Nonprofit VOTE and Independent Sector are partnering to bring you a new blog series, Mission Possible. This series will explore the different ways a variety of nonprofits are embedding voter engagement into their work. We believe that even limited voter engagement can help you enhance your mission and drive positive change for your communities and the people you serve. But don’t take our word for it, check out these examples. Each month, Mission Possible will feature one organization and the unique way they are mobilizing their communities. 

Last year, Alister Martin, an emergency room physician at Massachusetts General Hospital, helped launch the VotER initiative – a program that brings voter engagement into the healthcare space in a unique way. With 24 hospitals already implementing the plan and another 50-60 gearing up, the program is taking off and reaching a population often left out of the political conversation. 

We sat down with Martin to discuss his compelling reason for starting VotER and how the COVID-19 pandemic has not only impacted but amplified the need for the program. 

Alister Martin from votERWhat made you decide to include voter registration in with your mission as a physician?

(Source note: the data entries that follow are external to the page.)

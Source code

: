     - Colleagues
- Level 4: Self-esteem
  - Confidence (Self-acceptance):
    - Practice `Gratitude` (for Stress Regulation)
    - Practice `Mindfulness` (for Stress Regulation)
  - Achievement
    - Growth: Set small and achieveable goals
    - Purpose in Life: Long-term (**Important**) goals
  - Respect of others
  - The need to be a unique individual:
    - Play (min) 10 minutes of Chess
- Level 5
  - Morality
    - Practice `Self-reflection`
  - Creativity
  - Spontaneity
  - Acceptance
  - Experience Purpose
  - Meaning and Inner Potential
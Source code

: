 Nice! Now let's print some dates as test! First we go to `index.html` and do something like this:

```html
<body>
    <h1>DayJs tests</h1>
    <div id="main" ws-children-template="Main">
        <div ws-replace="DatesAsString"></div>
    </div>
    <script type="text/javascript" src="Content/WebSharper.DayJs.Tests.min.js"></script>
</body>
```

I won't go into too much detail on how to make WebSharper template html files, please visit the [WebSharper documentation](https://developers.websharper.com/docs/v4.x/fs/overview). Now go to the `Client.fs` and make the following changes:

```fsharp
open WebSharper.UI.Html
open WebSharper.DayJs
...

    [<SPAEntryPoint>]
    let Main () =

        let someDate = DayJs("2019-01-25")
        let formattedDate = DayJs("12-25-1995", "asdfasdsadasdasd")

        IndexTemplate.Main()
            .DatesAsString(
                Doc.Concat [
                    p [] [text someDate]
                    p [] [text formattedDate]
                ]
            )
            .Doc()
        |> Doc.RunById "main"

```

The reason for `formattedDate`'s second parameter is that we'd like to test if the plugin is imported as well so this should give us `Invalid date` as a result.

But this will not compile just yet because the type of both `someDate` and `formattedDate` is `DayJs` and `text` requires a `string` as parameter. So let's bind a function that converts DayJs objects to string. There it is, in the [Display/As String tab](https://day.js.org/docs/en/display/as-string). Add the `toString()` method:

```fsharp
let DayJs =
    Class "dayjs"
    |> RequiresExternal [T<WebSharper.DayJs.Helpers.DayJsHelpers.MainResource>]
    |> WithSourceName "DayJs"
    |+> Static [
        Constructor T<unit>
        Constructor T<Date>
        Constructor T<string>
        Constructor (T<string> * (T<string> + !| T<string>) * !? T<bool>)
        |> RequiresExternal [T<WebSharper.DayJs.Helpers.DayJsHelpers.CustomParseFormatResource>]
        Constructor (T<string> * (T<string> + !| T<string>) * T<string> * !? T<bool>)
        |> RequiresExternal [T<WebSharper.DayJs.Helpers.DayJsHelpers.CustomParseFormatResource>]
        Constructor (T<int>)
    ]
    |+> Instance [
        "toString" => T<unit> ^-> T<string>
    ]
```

This is just one of the many stories that I’ve encountered, but one that made a difference: a woman in her early 20’s came in for stomach pains and she brought along her elderly dad with dementia. We get her labs back which were fine, except her urine had ketones in it, which hinted at starvation. Turns out she hadn’t eaten in two days because she lost one of her jobs and had to make a choice — pay for her dad’s meds or eat. It’s stories like this that made me think – I gotta help fix this or get out of this job. This healthcare system does not work for people and the bottom line is I can’t fix that with a surgery but she could fix that by voting. 

Why did you decide to make emergency rooms the site for voter engagement? The basic fact about emergency room care is that it is not what the public thinks it is. TV shows and movies lead you to think all ER care is heart attacks, gunshots, strokes and other immediately life-threatening situations. In actuality, 37% of ER patients don’t need to be there. We typically see more low acuity complaints – patients come for medication refills, rashes, etc. But these people are coming in because they didn’t have anywhere else to go and we’re always open. Typically, the groups that come in are young, poor and people of color, the same groups of people who are underrepresented in the electorate. 

What were the obstacles to getting this started and how did you overcome them?

This had never been done before so I expected some push back, but I have a great team and when I presented the overlap in demographics to the chair of our department and CEO here, there were three challenges they offered that I had to solve: First, it has to be non-coercive. Patients could not think that care was dependent upon it. Two, it has to be nonpartisan and could not damage the status of the hospital. And third, it has to be non-interruptive — ER doctors, nurses and staff have a job to take care of patients and voter registration can’t get in their way. 

We felt the best solution to all the problems was to make the system as passive as possible. So, we have digital kiosks set up in the ER lobbies where people can actually register to vote but mostly act as a signaling mechanism. Patients see the kiosk and often don’t use it, but their interest is piqued and then they find posters in the waiting room with similar voter registration messaging prompting them to use text messaging to get registered and that’s often where they get activated. 

Another pivot point is with staff, so when patients who see the kiosk or posters ask “what’s that about?,” ER clerks are equipped with an FAQ to help. Not to mention there is some “Check to see if you’re registered” messaging in the discharge paperwork (we worked with Vote.org, TurboVote and others to craft). This is all patient-prompted to ensure nothing feels dependent on care or mandated by the hospital. 

votER placardHow has the COVID-19 pandemic impacted your work? 

Operationally, we had to be completely touch-less. We have the Electronic Health Record send a reminder to say “we care about your civic health” that prompts them to register to vote. From an organizing standpoint, we are starting a campaign to get physicians, residents to be VotER organizers and expanded the real estate where patients can see our messaging. To do that we’ve created a new lanyard and a new ID card for staff that is slightly larger than the standard hospital ID that says “ready to vote?” with the same text number seen on posters and stickers. 

However, philosophically, there is no better argument for getting civically involved than COVID- 19. Last week, I probably saw 80 patients, 50 of them had the virus, but I couldn’t test them because we didn’t have tests to deploy for all patients who had symptoms so we had to be very strict with who could be tested. Meanwhile, the whole NJ Nets got tested before I could test one patient. ER doctors are getting sick and are in the ICU and that’s because they don’t have the equipment they need to keep safe. This isn’t about blame but the bottom line is our system is and has been broken for decades and if we want a better system, we need to have everyone part of the conversation. The part of the population most hurt are the ones least in the conversation. 

This is a really tough time for everyone but I do think that there will be a time when we need a voice to say how we can change. VotER is not the solution but it is the beginning of a way to change our healthcare system. People have to get involved, get out and vote.